> [PROBLEM STATEMENT]:
Give the data again exactly, from its opening line through the line in which "assist in translation." appears.

> [LISTED RECORDS]:
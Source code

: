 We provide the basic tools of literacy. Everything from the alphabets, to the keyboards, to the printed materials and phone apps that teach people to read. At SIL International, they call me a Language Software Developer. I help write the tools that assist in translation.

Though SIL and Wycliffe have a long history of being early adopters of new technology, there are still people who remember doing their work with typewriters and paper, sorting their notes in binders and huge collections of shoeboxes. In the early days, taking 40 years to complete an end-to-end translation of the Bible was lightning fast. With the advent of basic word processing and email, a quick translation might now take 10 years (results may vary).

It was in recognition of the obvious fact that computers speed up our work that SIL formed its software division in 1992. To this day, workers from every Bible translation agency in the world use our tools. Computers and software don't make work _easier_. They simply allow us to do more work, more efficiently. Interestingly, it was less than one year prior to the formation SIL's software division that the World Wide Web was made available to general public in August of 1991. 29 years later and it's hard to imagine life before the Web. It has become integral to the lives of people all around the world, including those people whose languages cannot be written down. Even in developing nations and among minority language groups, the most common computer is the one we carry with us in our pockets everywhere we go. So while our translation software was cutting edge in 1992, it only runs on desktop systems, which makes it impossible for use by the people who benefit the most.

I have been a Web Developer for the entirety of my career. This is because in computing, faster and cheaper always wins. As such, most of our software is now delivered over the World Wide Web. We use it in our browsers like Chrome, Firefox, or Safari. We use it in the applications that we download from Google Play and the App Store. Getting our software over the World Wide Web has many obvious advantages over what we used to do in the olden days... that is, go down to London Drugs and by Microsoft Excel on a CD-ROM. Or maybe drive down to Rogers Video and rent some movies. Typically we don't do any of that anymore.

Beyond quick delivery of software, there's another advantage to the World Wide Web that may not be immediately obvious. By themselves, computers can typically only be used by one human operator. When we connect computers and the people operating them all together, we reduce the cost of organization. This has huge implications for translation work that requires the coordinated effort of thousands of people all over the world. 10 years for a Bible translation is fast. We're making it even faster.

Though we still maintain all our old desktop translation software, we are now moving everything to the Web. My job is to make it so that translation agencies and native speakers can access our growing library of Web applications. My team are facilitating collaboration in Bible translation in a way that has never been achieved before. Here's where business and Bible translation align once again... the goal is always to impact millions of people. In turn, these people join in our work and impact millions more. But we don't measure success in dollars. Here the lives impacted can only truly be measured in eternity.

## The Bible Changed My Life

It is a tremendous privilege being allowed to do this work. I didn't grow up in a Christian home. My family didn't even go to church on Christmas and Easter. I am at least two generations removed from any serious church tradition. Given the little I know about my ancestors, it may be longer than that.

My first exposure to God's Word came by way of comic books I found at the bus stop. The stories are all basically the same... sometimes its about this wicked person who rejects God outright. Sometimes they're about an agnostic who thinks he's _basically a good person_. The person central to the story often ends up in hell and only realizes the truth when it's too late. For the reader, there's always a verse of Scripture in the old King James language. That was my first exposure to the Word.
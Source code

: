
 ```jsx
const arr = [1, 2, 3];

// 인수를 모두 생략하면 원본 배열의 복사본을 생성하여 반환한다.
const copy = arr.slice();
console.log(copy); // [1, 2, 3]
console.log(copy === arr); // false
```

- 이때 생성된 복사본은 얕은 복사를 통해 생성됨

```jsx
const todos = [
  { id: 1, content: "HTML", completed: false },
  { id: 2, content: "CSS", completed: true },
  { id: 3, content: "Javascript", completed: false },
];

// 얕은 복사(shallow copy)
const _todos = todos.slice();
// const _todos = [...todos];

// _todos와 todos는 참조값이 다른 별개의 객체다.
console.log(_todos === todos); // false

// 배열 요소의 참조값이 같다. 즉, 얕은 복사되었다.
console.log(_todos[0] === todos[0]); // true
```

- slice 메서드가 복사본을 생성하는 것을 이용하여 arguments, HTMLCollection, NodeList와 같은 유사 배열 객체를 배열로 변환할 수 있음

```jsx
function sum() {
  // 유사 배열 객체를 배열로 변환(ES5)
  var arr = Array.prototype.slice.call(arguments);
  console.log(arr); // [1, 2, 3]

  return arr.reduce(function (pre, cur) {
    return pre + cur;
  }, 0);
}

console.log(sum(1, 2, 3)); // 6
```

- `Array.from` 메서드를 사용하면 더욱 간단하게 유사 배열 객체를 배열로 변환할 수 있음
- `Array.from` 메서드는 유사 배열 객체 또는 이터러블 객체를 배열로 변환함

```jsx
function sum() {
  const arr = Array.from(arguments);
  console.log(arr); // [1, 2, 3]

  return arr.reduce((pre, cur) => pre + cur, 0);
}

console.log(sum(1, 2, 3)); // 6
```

> [WRITTEN RESPONSE]:
Source code

: We provide the basic tools of literacy. Everything from the alphabets, to the keyboards, to the printed materials and phone apps that teach people to read. At SIL International, they call me a Language Software Developer. I help write the tools that assist in translation.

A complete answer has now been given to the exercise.